**HOW TO COMPLETE THIS TASK:**
Which lines in the data below contain the word "installer"? Return each of them.
--- PROVIDED RECORDS ---
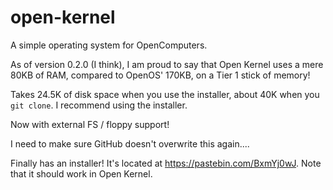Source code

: # open-kernel
A simple operating system for OpenComputers.

As of version 0.2.0 (I think), I am proud to say that Open Kernel uses a mere 80KB of RAM, compared to OpenOS' 170KB, on a Tier 1 stick of memory!

Takes 24.5K of disk space when you use the installer, about 40K when you `git clone`. I recommend using the installer.

Now with external FS / floppy support!

I need to make sure GitHub doesn't overwrite this again....

Finally has an installer! It's located at https://pastebin.com/BxmYj0wJ. Note that it should work in Open Kernel.
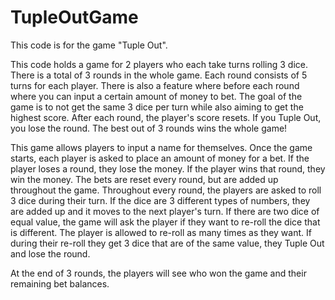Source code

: # TupleOutGame
This code is for the game "Tuple Out".

This code holds a game for 2 players who each take turns rolling 3 dice. There is a total of 3 rounds in the whole game. Each round consists of 5 turns for each player. There is also a feature where before each round where you can input a certain amount of money to bet. The goal of the game is to not get the same 3 dice per turn while also aiming to get the highest score. After each round, the player's score resets. If you Tuple Out, you lose the round. The best out of 3 rounds wins the whole game!

This game allows players to input a name for themselves. Once the game starts, each player is asked to place an amount of money for a bet. If the player loses a round, they lose the money. If the player wins that round, they win the money. The bets are reset every round, but are added up throughout the game. Throughout every round, the players are asked to roll 3 dice during their turn. If the dice are 3 different types of numbers, they are added up and it moves to the next player's turn. If there are two dice of equal value, the game will ask the player if they want to re-roll the dice that is different. The player is allowed to re-roll as many times as they want. If during their re-roll they get 3 dice that are of the same value, they Tuple Out and lose the round. 

At the end of 3 rounds, the players will see who won the game and their remaining bet balances. 
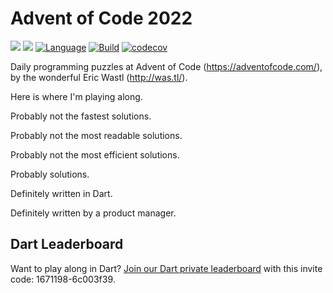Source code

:# Advent of Code 2022

![](https://img.shields.io/badge/day%20📅-8-blue)
![](https://img.shields.io/badge/stars%20⭐-16-yellow)
[![Language](https://img.shields.io/badge/language-Dart-blue.svg)](https://dart.dev)
[![Build](https://github.com/timsneath/advent-of-code-2022/actions/workflows/build.yml/badge.svg)](https://github.com/timsneath/advent-of-code-2022/actions/workflows/build.yml)
[![codecov](https://codecov.io/gh/timsneath/advent-of-code-2022/branch/main/graph/badge.svg?token=KuWixof02N)](https://codecov.io/gh/timsneath/advent-of-code-2022)

Daily programming puzzles at Advent of Code (<https://adventofcode.com/>), by the wonderful Eric Wastl (<http://was.tl/>).

Here is where I'm playing along.

Probably not the fastest solutions.

Probably not the most readable solutions.

Probably not the most efficient solutions.

Probably solutions.

Definitely written in Dart.

Definitely written by a product manager.

## Dart Leaderboard

Want to play along in Dart? [Join our Dart private leaderboard](https://adventofcode.com/2022/leaderboard/private) with this invite code: 1671198-6c003f39.
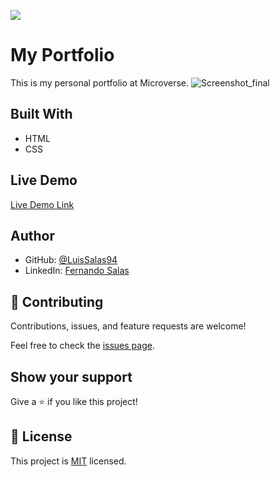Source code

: ![](https://img.shields.io/badge/Microverse-blueviolet)

# My Portfolio
 This is my personal portfolio at Microverse.
 ![Screenshot_final](https://user-images.githubusercontent.com/57297709/148352117-08808df2-1575-440c-b09c-3d01f781b1c5.jpg)


## Built With

- HTML
- CSS

## Live Demo

[Live Demo Link](https://luissalas94.github.io/My-Portfolio/)

## Author

- GitHub: [@LuisSalas94](https://github.com/LuisSalas94)
- LinkedIn: [Fernando Salas](https://www.linkedin.com/in/luisfernandosalasgave/)

## 🤝 Contributing

Contributions, issues, and feature requests are welcome!

Feel free to check the [issues page](../../issues/).

## Show your support

Give a ⭐️ if you like this project!

## 📝 License

This project is [MIT](./MIT.md) licensed.
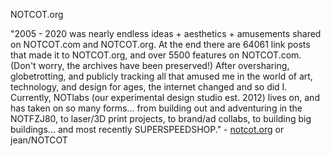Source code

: NOTCOT.org

"2005 - 2020 was nearly endless ideas + aesthetics + amusements shared on NOTCOT.com and NOTCOT.org. At the end there are 64061 link posts that made it to NOTCOT.org, and over 5500 features on NOTCOT.com. (Don't worry, the archives have been preserved!) After oversharing, globetrotting, and publicly tracking all that amused me in the world of art, technology, and design for ages, the internet changed and so did I. Currently, NOTlabs (our experimental design studio est. 2012) lives on, and has taken on so many forms... from building out and adventuring in the NOTFZJ80, to laser/3D print projects, to brand/ad collabs, to building big buildings... and most recently SUPERSPEEDSHOP." - [notcot.org](notcot.org) or jean/NOTCOT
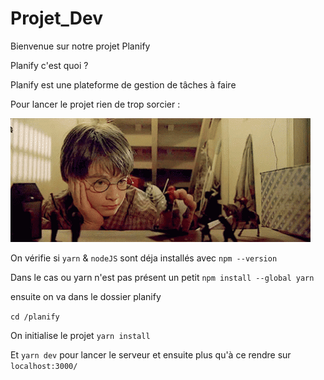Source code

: # Projet_Dev

Bienvenue sur notre projet Planify

Planify c'est quoi ?

Planify est une plateforme de gestion de tâches à faire

Pour lancer le projet rien de trop sorcier :

![sorcier](/picture/sorcier.gif)

On vérifie si `yarn` & `nodeJS` sont déja installés avec `npm --version`

Dans le cas ou yarn n'est pas présent un petit
 `npm install --global yarn`

ensuite on va dans le dossier planify

`cd /planify`

On initialise le projet `yarn install`

Et `yarn dev` pour lancer le serveur et ensuite plus qu'à ce rendre sur `localhost:3000/` 
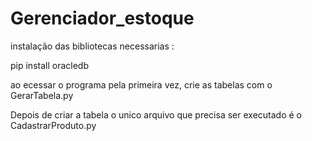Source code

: # Gerenciador_estoque

instalação das bibliotecas necessarias : 

pip install oracledb

ao ecessar o programa pela primeira vez, crie as tabelas com o GerarTabela.py

Depois de criar a tabela o unico arquivo que precisa ser executado é o CadastrarProduto.py


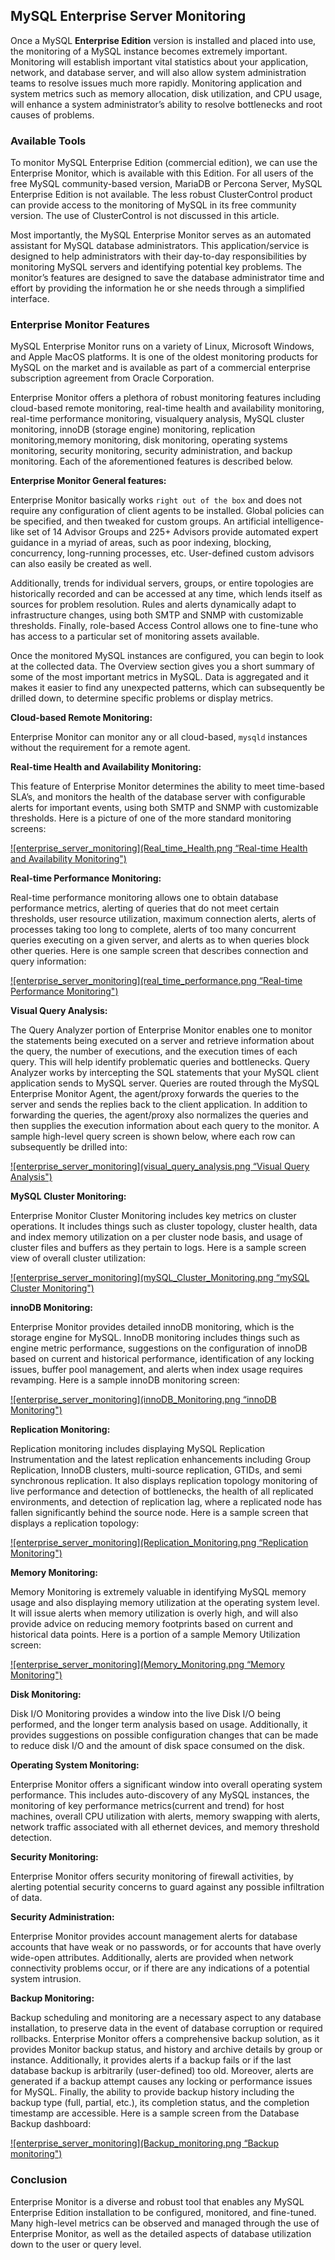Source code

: ## **MySQL Enterprise Server Monitoring**

Once a MySQL **Enterprise Edition** version is installed and placed into use, the monitoring of a MySQL instance becomes extremely important. Monitoring will establish important vital statistics about your application, network, and database server, and will also allow system administration teams to resolve issues much more rapidly. Monitoring application and system metrics such as memory allocation, disk utilization, and CPU usage, will enhance a system administrator’s ability to resolve bottlenecks and root causes of problems.

### **Available Tools**

To monitor MySQL Enterprise Edition (commercial edition), we can use the Enterprise Monitor, which is available with this Edition. For all users of the free MySQL community-based version, MariaDB or Percona Server, MySQL Enterprise Edition is not available. The less robust ClusterControl product can provide access to the monitoring of MySQL in its free community version. The use of ClusterControl is not discussed in this article.

Most importantly, the MySQL Enterprise Monitor serves as an automated assistant for MySQL database administrators. This application/service is designed to help administrators with their day-to-day responsibilities by monitoring MySQL servers and identifying potential key problems. The monitor’s features are designed to save the database administrator time and effort by providing the information he or she needs through a simplified interface.

### **Enterprise Monitor Features**

MySQL Enterprise Monitor runs on a variety of Linux, Microsoft Windows, and Apple MacOS platforms. It is one of the oldest monitoring products for MySQL on the market and is available as part of a commercial enterprise subscription agreement from Oracle Corporation.

Enterprise Monitor offers a plethora of robust monitoring features including cloud-based remote monitoring, real-time health and availability monitoring, real-time performance monitoring, visualquery analysis, MySQL cluster monitoring, innoDB (storage engine) monitoring, replication monitoring,memory monitoring, disk monitoring, operating systems monitoring, security monitoring, security administration, and backup monitoring. Each of the aforementioned features is described below.

**Enterprise Monitor General features:**

Enterprise Monitor basically works `right out of the box` and does not require any configuration of client agents to be installed. Global policies can be specified, and then tweaked for custom groups. An artificial intelligence-like set of 14 Advisor Groups and 225+ Advisors provide automated expert guidance in a myriad of areas, such as poor indexing, blocking, concurrency, long-running processes, etc. User-defined custom advisors can also easily be created as well.

Additionally, trends for individual servers, groups, or entire topologies are historically recorded and can be accessed at any time, which lends itself as sources for problem resolution. Rules and alerts dynamically adapt to infrastructure changes, using both SMTP and SNMP with customizable thresholds. Finally, role-based Access Control allows one to fine-tune who has access to a particular set of monitoring assets available.

Once the monitored MySQL instances are configured, you can begin to look at the collected data. The Overview section gives you a short summary of some of the most important metrics in MySQL. Data is aggregated and it makes it easier to find any unexpected patterns, which can subsequently be drilled down, to determine specific problems or display metrics.

**Cloud-based Remote Monitoring:**

Enterprise Monitor can monitor any or all cloud-based, `mysqld` instances without the requirement for a remote agent.

**Real-time Health and Availability Monitoring:**

This feature of Enterprise Monitor determines the ability to meet time-based SLA’s, and monitors the health of the database server with configurable alerts for important events, using both SMTP and SNMP with customizable thresholds. Here is a picture of one of the more standard monitoring screens:

[![enterprise_server_monitoring](Real_time_Health.png “Real-time Health and Availability Monitoring")](Real_time_Health.png)

**Real-time Performance Monitoring:**

Real-time performance monitoring allows one to obtain database performance metrics, alerting of queries that do not meet certain thresholds, user resource utilization, maximum connection alerts, alerts of processes taking too long to complete, alerts of too many concurrent queries executing on a given server, and alerts as to when queries block other queries. Here is one sample screen that describes connection and query information:

[![enterprise_server_monitoring](real_time_performance.png “Real-time Performance Monitoring")](real_time_performance.png)

**Visual Query Analysis:**

The Query Analyzer portion of Enterprise Monitor enables one to monitor the statements being executed on a server and retrieve information about the query, the number of executions, and the execution times of each query. This will help identify problematic queries and bottlenecks. Query Analyzer works by intercepting  the SQL statements that your MySQL client application sends to MySQL server. Queries are routed through the MySQL Enterprise Monitor Agent, the agent/proxy forwards the queries to the server and sends the replies back to the client application. In addition to forwarding the queries, the agent/proxy also normalizes the queries and then supplies the execution information about each query to the monitor. A sample high-level query screen is shown below, where each row can subsequently be drilled into:

[![enterprise_server_monitoring](visual_query_analysis.png “Visual Query Analysis")](visual_query_analysis.png)

**MySQL Cluster Monitoring:**

Enterprise Monitor Cluster Monitoring includes key metrics on cluster operations. It includes things such as cluster topology, cluster health, data and index memory utilization on a per cluster node basis, and usage of cluster files and buffers as they pertain to logs. Here is a sample screen view of overall cluster utilization:

[![enterprise_server_monitoring](mySQL_Cluster_Monitoring.png “mySQL Cluster Monitoring")](mySQL_Cluster_Monitoring.png)

**innoDB Monitoring:**

Enterprise Monitor provides detailed innoDB monitoring, which is the storage engine for MySQL. InnoDB monitoring includes things such as engine metric performance, suggestions on the configuration of innoDB based on current and historical performance, identification of any locking issues, buffer pool management, and alerts when index usage requires revamping. Here is a sample innoDB monitoring screen:

[![enterprise_server_monitoring](innoDB_Monitoring.png “innoDB Monitoring")](innoDB_Monitoring.png)

**Replication Monitoring:**

Replication monitoring includes displaying MySQL Replication Instrumentation and the latest replication enhancements including Group Replication, InnoDB clusters, multi-source replication, GTIDs, and semi synchronous replication. It also displays replication topology monitoring of live performance and detection of bottlenecks, the health of all replicated environments, and detection of replication lag, where a replicated node has fallen significantly behind the source node. Here is a sample screen that displays a replication topology:

[![enterprise_server_monitoring](Replication_Monitoring.png “Replication Monitoring")](Replication_Monitoring.png)

**Memory Monitoring:**

Memory Monitoring is extremely valuable in identifying MySQL memory usage and also displaying memory utilization at the operating system level. It will issue alerts when memory utilization is overly high, and will also provide advice on reducing memory footprints based on current and historical data points. Here is a portion of a sample Memory Utilization screen:

[![enterprise_server_monitoring](Memory_Monitoring.png “Memory Monitoring")](Memory_Monitoring.png)

**Disk Monitoring:**

Disk I/O Monitoring provides a window into the live Disk I/O being performed, and the longer term analysis based on usage. Additionally, it provides suggestions on possible configuration changes that can be made to reduce disk I/O and the amount of disk space consumed on the disk.

**Operating System Monitoring:**

Enterprise Monitor offers a significant window into overall operating system performance. This includes auto-discovery of any MySQL instances, the monitoring of key performance metrics(current and trend) for host machines, overall CPU utilization with alerts, memory swapping with alerts, network traffic associated with all ethernet devices, and memory threshold detection.

**Security Monitoring:**

Enterprise Monitor offers security monitoring of firewall activities, by alerting potential security concerns to guard against any possible infiltration of data.

**Security Administration:**

Enterprise Monitor provides account management alerts for database accounts that have weak or no passwords, or for accounts that have overly wide-open attributes. Additionally, alerts are provided when network connectivity problems occur, or if there are any indications of a potential system intrusion.

**Backup Monitoring:**

Backup scheduling and monitoring are a necessary aspect to any database installation, to preserve data in the event of database corruption or required rollbacks. Enterprise Monitor offers a comprehensive backup solution, as it provides Monitor backup status, and history and archive details by group or instance. Additionally, it provides alerts if a backup fails or if the last database backup is arbitrarily (user-defined) too old. Moreover, alerts are generated if a backup attempt causes any locking or performance issues for MySQL. Finally, the ability to provide backup history including the backup type (full, partial, etc.), its completion status, and the completion timestamp are accessible. Here is a sample screen from the Database Backup dashboard:

[![enterprise_server_monitoring](Backup_monitoring.png “Backup monitoring")](Backup_monitoring.png)

### **Conclusion**

Enterprise Monitor is a diverse and robust tool that enables any MySQL Enterprise Edition installation to be configured, monitored, and fine-tuned. Many high-level metrics can be observed and managed through the use of Enterprise Monitor, as well as the detailed aspects of
database utilization down to the user or query level.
---
**WRITTEN SOLUTION:**
Takes 24.5K of disk space when you use the installer, about 40K when you `git clone`. I recommend using the installer.
Finally has an installer! It's located at https://pastebin.com/BxmYj0wJ. Note that it should work in Open Kernel.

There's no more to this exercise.